Other reasons include small fundraising infrastructures, miseducation about state funding for HBCUs, and many HBCU graduates saying they simply haven’t been asked to donate.
Why is it important to donate to HBCUs?
There’s a common issue amongst HBCUs all over the nation (besides financial aid office mayhem), and that is lack of property and deteriorating infrastructure. Recently, Howard University, a well-known private HBCU, made headlines after a month-long protest from students over unfit living conditions such as black mold, dust, and flooding. If even our most popular HBCUs are struggling to provide safe and up-to-date living conditions for students, we can only imagine the conditions of our lesser-known and less funded Black universities.
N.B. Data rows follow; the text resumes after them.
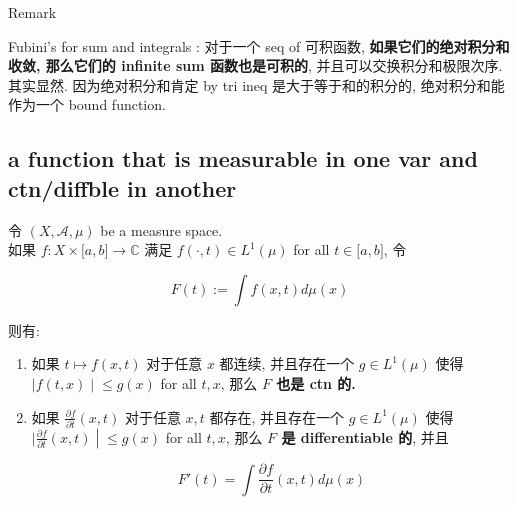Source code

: \begin{qlremark}{Remark}

Fubini's for sum and integrals : 对于一个 seq of 可积函数, \textbf{如果它们的绝对积分和收敛, 那么它们的 infinite sum 函数也是可积的}, 并且可以交换积分和极限次序.\\
其实显然. 因为绝对积分和肯定 by tri ineq 是大于等于和的积分的, 绝对积分和能作为一个 bound function.

\end{qlremark}

\subsection{a function that is measurable in one var and ctn/diffble in another}\label{a-function-that-is-measurable-in-one-var-and-ctndiffble-in-another}

\begin{corollary}

令 \((X,\mathcal{A},\mu)\) be a measure space.\\
如果 \(f:X \times \lbrack a,b\rbrack\rightarrow\mathbb{C}\) 满足 \(f( \cdot ,t) \in L^{1}(\mu)\) for all \(t \in \lbrack a,b\rbrack\), 令

\[F(t) := \int f(x,t) d\mu(x)\]

则有:

\begin{enumerate}
\item
  如果 \(t\mapsto f(x,t)\) 对于任意 \(x\) 都连续, 并且存在一个 \(g \in L^{1}(\mu)\) 使得 \(\left. |f(t,x) \middle| \leq g(x) \right.\) for all \(t,x\), 那么 \textbf{\(F\) 也是 ctn 的.}
\item
  如果 \(\frac{\partial f}{\partial t}(x,t)\) 对于任意 \(x,t\) 都存在, 并且存在一个 \(g \in L^{1}(\mu)\) 使得 \(\left. |\frac{\partial f}{\partial t}(x,t) \middle| \leq g(x) \right.\) for all \(t,x\), 那么 \textbf{\(F\) 是 differentiable 的}, 并且

  \[F'(t) = \int\frac{\partial f}{\partial t}(x,t) d\mu(x)\]
\end{enumerate}

\end{corollary}

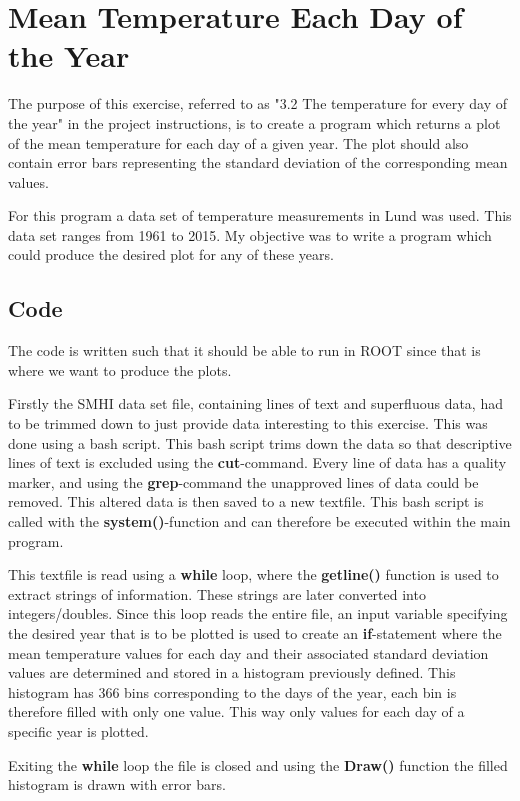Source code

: \section{Mean Temperature Each Day of the Year}
The purpose of this exercise, referred to as "3.2 The temperature for every day of the year" in the project instructions, is to create a program which returns a plot of the mean temperature for each day of a given year. The plot should also contain error bars representing the standard deviation of the corresponding mean values.

For this program a data set of temperature measurements in Lund was used. This data set ranges from 1961 to 2015. My objective was to write a program which could produce the desired plot for any of these years.

\subsection{Code}
The code is written such that it should be able to run in ROOT since that is where we want to produce the plots.

Firstly the SMHI data set file, containing lines of text and superfluous data, had to be trimmed down to just provide data interesting to this exercise. This was done using a bash script. This bash script trims down the data so that descriptive lines of text is excluded using the \textbf{cut}-command. Every line of data has a quality marker, and using the \textbf{grep}-command the unapproved lines of data could be removed. This altered data is then saved to a new textfile. This bash script is called with the \textbf{system()}-function and can therefore be executed within the main program.

This textfile is read using a \textbf{while} loop, where the \textbf{getline()} function is used to extract strings of information. These strings are later converted into integers/doubles. Since this loop reads the entire file, an input variable specifying the desired year that is to be plotted is used to create an \textbf{if}-statement where the mean temperature values for each day and their associated standard deviation values are determined and stored in a histogram previously defined. This histogram has 366 bins corresponding to the days of the year, each bin is therefore filled with only one value. This way only values for each day of a specific year is plotted.

Exiting the \textbf{while} loop the file is closed and using the \textbf{Draw()} function the filled histogram is drawn with error bars.

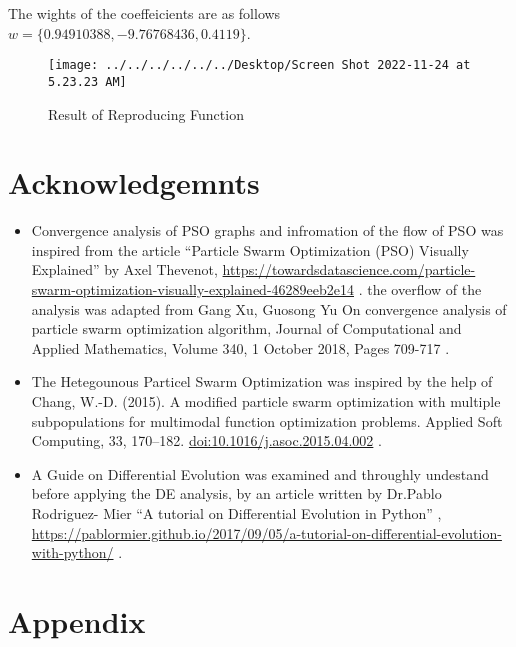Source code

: \documentclass[
]{article}
\begin{document}
The wights of the coeffeicients are as follows
\(w=\{0.94910388,-9.76768436,0.4119\}\).

\begin{figure}[H]

{\centering \texttt{[image: ../../../../../../Desktop/Screen Shot 2022-11-24 at 5.23.23 AM]} 

}

\caption{Result of Reproducing Function \label{fig:wegiht}}\label{fig:wegiht}
\end{figure}

\newpage

\hypertarget{acknowledgemnts}{%
\section{Acknowledgemnts}\label{acknowledgemnts}}

\begin{itemize}
\item
  Convergence analysis of PSO graphs and infromation of the flow of PSO
  was inspired from the article ``Particle Swarm Optimization (PSO)
  Visually Explained'' by Axel Thevenot,
  \url{https://towardsdatascience.com/particle-swarm-optimization-visually-explained-46289eeb2e14}
  . the overflow of the analysis was adapted from Gang Xu, Guosong Yu On
  convergence analysis of particle swarm optimization algorithm, Journal
  of Computational and Applied Mathematics, Volume 340, 1 October 2018,
  Pages 709-717 .
\item
  The Hetegounous Particel Swarm Optimization was inspired by the help
  of Chang, W.-D. (2015). A modified particle swarm optimization with
  multiple subpopulations for multimodal function optimization problems.
  Applied Soft Computing, 33, 170--182.
  \url{doi:10.1016/j.asoc.2015.04.002} .
\item
  A Guide on Differential Evolution was examined and throughly undestand
  before applying the DE analysis, by an article written by Dr.Pablo
  Rodriguez- Mier ``A tutorial on Differential Evolution in Python'' ,
  \url{https://pablormier.github.io/2017/09/05/a-tutorial-on-differential-evolution-with-python/}
  .
\end{itemize}

\newpage

\hypertarget{appendix}{%
\section{Appendix}\label{appendix}}
\end{document}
With many of our HBCUs in inner-city areas, it is difficult and almost impossible for expansion to take place without adequate funding. Even Black universities with more than enough surrounding space to build Black college towns, like Prairie View A&M University, do not have the funding to do so.
How do we increase the Black alumni giving rate at HBCUs?
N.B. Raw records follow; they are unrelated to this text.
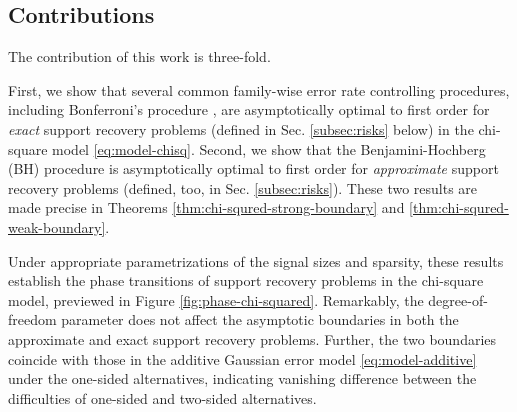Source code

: \subsection{Contributions}

The contribution of this work is three-fold.

First, we show that several common family-wise error rate controlling procedures, including Bonferroni's procedure \cite{dunn1961multiple}, are asymptotically optimal to first order for \emph{exact} support recovery problems (defined in Sec. \ref{subsec:risks} below) in the chi-square model \eqref{eq:model-chisq}.
Second, we show that the Benjamini-Hochberg (BH) procedure \cite{benjamini1995controlling} is asymptotically optimal to first order for \emph{approximate} support recovery problems (defined, too, in Sec. \ref{subsec:risks}).
These two results are made precise in Theorems \ref{thm:chi-squred-strong-boundary} and \ref{thm:chi-squred-weak-boundary}.

Under appropriate parametrizations of the signal sizes and sparsity, these results establish the phase transitions of support recovery problems in the chi-square model, previewed in Figure \ref{fig:phase-chi-squared}.
Remarkably, the degree-of-freedom parameter does not affect the asymptotic boundaries in both the approximate and exact support recovery problems.
Further, the two boundaries coincide with those in the additive Gaussian error model \eqref{eq:model-additive} under the one-sided alternatives, indicating vanishing difference between the difficulties of one-sided and two-sided alternatives.


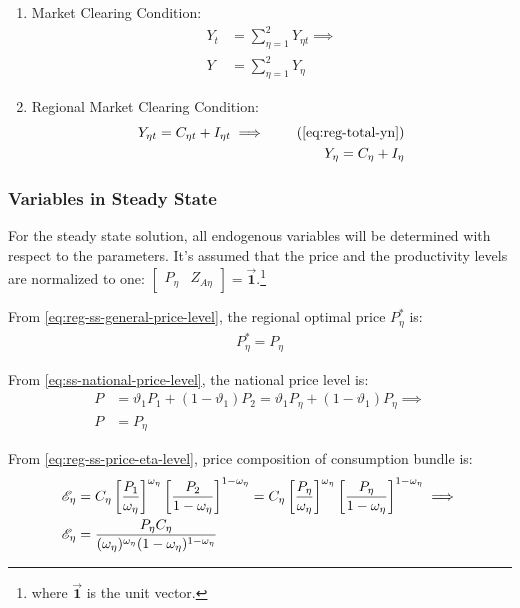 \documentclass[
thesis.tex
]{subfiles}
\begin{document}
\begin{enumerate}
	\item Market Clearing Condition:
	\begin{align}
		Y_t &= \sum_{\eta=1}^{2} Y_{\eta t} \implies \nonumber \\
		Y &= \sum_{\eta=1}^{2} Y_{\eta} \label{eq:reg-ss-market-clearing-condition}
	\end{align}

	\item Regional Market Clearing Condition:
	\begin{align}
		Y_{\eta t} = C_{\eta t} + I_{\eta t} \implies \tag{\ref{eq:reg-total-yn}} \\
		Y_{\eta} = C_{\eta} + I_{\eta} \label{eq:reg-ss-total-yn}
	\end{align}
	

\end{enumerate}


\subsubsection*{Variables in Steady State}


For the steady state solution, all endogenous variables will be determined with respect to the parameters. It's assumed that the price and the productivity levels are normalized to one: $\begin{bmatrix} P_\eta & Z_{A\eta} \end{bmatrix} = \vec{\bm{1}}$.\footnote{where $\vec{\bm{1}}$ is the unit vector.}

From \ref{eq:reg-ss-general-price-level}, the regional optimal price $P_{\eta}^\ast$ is:
\begin{align}
	P_{\eta}^\ast = P_{\eta}
\end{align}

From \ref{eq:ss-national-price-level}, the national price level is:
\begin{align}
	P &= \vartheta_1 P_{1} + (1 -\vartheta_1) P_{2} = \vartheta_1 P_{\eta} + (1 -\vartheta_1) P_{\eta} \implies \nonumber \\
	P &= P_{\eta}
\end{align}

From \ref{eq:reg-ss-price-eta-level}, price composition of consumption bundle is:
\begin{align}
	\te[] &= C_{\eta} \left[ \frac{P_{1}}{\omega_{\eta}} \right]^{\omega_{\eta}} \left[ \frac{P_{2}}{1 -\omega_{\eta}} \right]^{1 -\omega_{\eta}} = C_{\eta} \left[ \frac{P_{\eta}}{\omega_{\eta}} \right]^{\omega_{\eta}} \left[ \frac{P_{\eta}}{1 -\omega_{\eta}} \right]^{1 -\omega_{\eta}} \implies \nonumber \\
	\te[] &= \frac{P_{\eta} C_{\eta}}{(\omega_{\eta})^{\omega_{\eta}} (1 -\omega_{\eta})^{1 -\omega_{\eta}} } \label{eq:reg-ss-te}
\end{align}
\end{document}
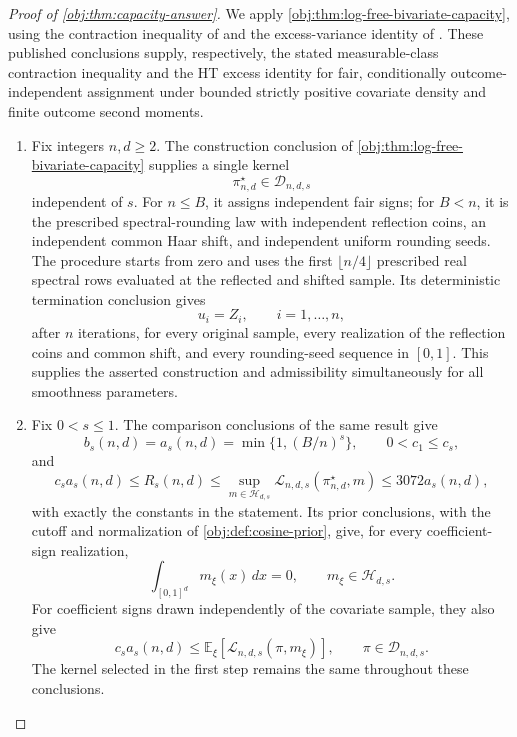 \documentclass[11pt]{article}
\begin{document}
\begin{proof}[Proof of \cref{obj:thm:capacity-answer}]
We apply \cref{obj:thm:log-free-bivariate-capacity}, using the contraction inequality of \citep[Theorem 12(4), with the complexity convention of Definition 2]{BartlettMendelson2002Complexities} and the excess-variance identity of \citep[Proposition 2.3, equation (2.4), under Assumption 2.1 and Definition 2.2]{Cytrynbaum2026Limits}. These published conclusions supply, respectively, the stated measurable-class contraction inequality and the HT excess identity for fair, conditionally outcome-independent assignment under bounded strictly positive covariate density and finite outcome second moments.

\begin{enumerate}
\item Fix integers \(n,d\geq2\). The construction conclusion of \cref{obj:thm:log-free-bivariate-capacity} supplies a single kernel
\[
\pi^\star_{n,d}\in\mathcal D_{n,d,s}
\]
independent of \(s\). For \(n\leq B\), it assigns independent fair signs; for \(B<n\), it is the prescribed spectral-rounding law with independent reflection coins, an independent common Haar shift, and independent uniform rounding seeds. The procedure starts from zero and uses the first \(\lfloor n/4\rfloor\) prescribed real spectral rows evaluated at the reflected and shifted sample. Its deterministic termination conclusion gives
\[
u_i=Z_i,\qquad i=1,\ldots,n,
\]
after \(n\) iterations, for every original sample, every realization of the reflection coins and common shift, and every rounding-seed sequence in \([0,1]\). This supplies the asserted construction and admissibility simultaneously for all smoothness parameters.

\item Fix \(0<s\leq1\). The comparison conclusions of the same result give
\[
b_s(n,d)=a_s(n,d)=\min\{1,(B/n)^s\},
\qquad
0<c_1\leq c_s,
\]
and
\[
c_sa_s(n,d)
\leq R_s(n,d)
\leq
\sup_{m\in\mathcal H_{d,s}}
\mathcal L_{n,d,s}(\pi^\star_{n,d},m)
\leq3072a_s(n,d),
\]
with exactly the constants in the statement. Its prior conclusions, with the cutoff and normalization of \cref{obj:def:cosine-prior}, give, for every coefficient-sign realization,
\[
\int_{[0,1]^d}m_\xi(x)\,dx=0,
\qquad
m_\xi\in\mathcal H_{d,s}.
\]
For coefficient signs drawn independently of the covariate sample, they also give
\[
c_sa_s(n,d)
\leq
\mathbb E_\xi\!\left[\mathcal L_{n,d,s}(\pi,m_\xi)\right],
\qquad
\pi\in\mathcal D_{n,d,s}.
\]
The kernel selected in the first step remains the same throughout these conclusions.


\end{enumerate}
\end{proof}
\end{document}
Education about philanthropy and the importance of supporting Black universities should begin while students are in school. If the importance of giving back as an alumni is fervently taught while our students are still enrolled in school, we can create a culture where financially supporting HBCUs is the norm and highly valued within our communities.
Many Black alumni are under the impression that their monetary contributions matter less than the hefty donations given by celebrities such as Oprah Winfrey, Tom Joyner, Denzel Washington, etc. This cannot be further than the truth. Consistent donations from HBCU communities are crucial to the continued success and prosperity of Black universities and colleges. Even if payments are as little as $20 a month, every dollar plays a role in the growth of HBCUs.
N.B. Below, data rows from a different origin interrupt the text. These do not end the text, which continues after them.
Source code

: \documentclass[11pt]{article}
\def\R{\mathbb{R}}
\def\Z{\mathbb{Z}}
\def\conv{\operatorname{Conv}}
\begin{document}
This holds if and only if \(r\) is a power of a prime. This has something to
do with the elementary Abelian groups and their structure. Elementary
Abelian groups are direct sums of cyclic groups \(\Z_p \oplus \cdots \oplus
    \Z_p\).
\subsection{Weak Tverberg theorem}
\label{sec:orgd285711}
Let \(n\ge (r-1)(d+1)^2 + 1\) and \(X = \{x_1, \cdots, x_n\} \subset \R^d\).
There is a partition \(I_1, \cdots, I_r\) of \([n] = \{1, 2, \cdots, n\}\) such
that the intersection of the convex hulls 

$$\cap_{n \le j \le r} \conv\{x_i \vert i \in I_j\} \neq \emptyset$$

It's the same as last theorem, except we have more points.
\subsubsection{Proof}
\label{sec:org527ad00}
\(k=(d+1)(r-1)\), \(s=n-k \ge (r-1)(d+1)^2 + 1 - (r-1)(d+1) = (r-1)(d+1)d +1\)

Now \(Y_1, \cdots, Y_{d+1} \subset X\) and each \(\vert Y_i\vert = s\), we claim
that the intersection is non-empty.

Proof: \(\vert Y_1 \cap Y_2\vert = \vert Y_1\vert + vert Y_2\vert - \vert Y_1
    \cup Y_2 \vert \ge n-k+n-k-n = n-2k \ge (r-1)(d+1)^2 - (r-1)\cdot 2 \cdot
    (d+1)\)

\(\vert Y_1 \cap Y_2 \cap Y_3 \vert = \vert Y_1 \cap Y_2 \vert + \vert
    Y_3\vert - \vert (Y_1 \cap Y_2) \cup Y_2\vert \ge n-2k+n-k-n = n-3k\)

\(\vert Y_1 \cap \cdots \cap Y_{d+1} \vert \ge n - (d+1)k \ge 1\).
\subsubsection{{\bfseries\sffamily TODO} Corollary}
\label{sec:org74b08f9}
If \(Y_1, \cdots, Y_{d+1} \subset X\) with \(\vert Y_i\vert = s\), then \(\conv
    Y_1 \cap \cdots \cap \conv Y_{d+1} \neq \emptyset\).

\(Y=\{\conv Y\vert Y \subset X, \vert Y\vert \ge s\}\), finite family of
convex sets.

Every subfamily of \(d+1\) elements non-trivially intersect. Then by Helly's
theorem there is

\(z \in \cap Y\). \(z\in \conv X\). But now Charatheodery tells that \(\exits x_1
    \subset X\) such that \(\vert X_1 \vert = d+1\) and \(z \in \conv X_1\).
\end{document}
It’s time to challenge ourselves and our community members to support and nurture the institutions that have given so much to Black communities and Black culture. These universities provide a safe learning environment and life lessons that will follow Black students long after graduation. Investing in the future of the Black community as we pursue equity and racial progress in America starts by investing today in the institutions we hold near and dear to our hearts.
Never underestimate the power of the Black dollar. Invest your money where it can benefit your community. Investing in our students IS investing in the future of Black America, as a whole.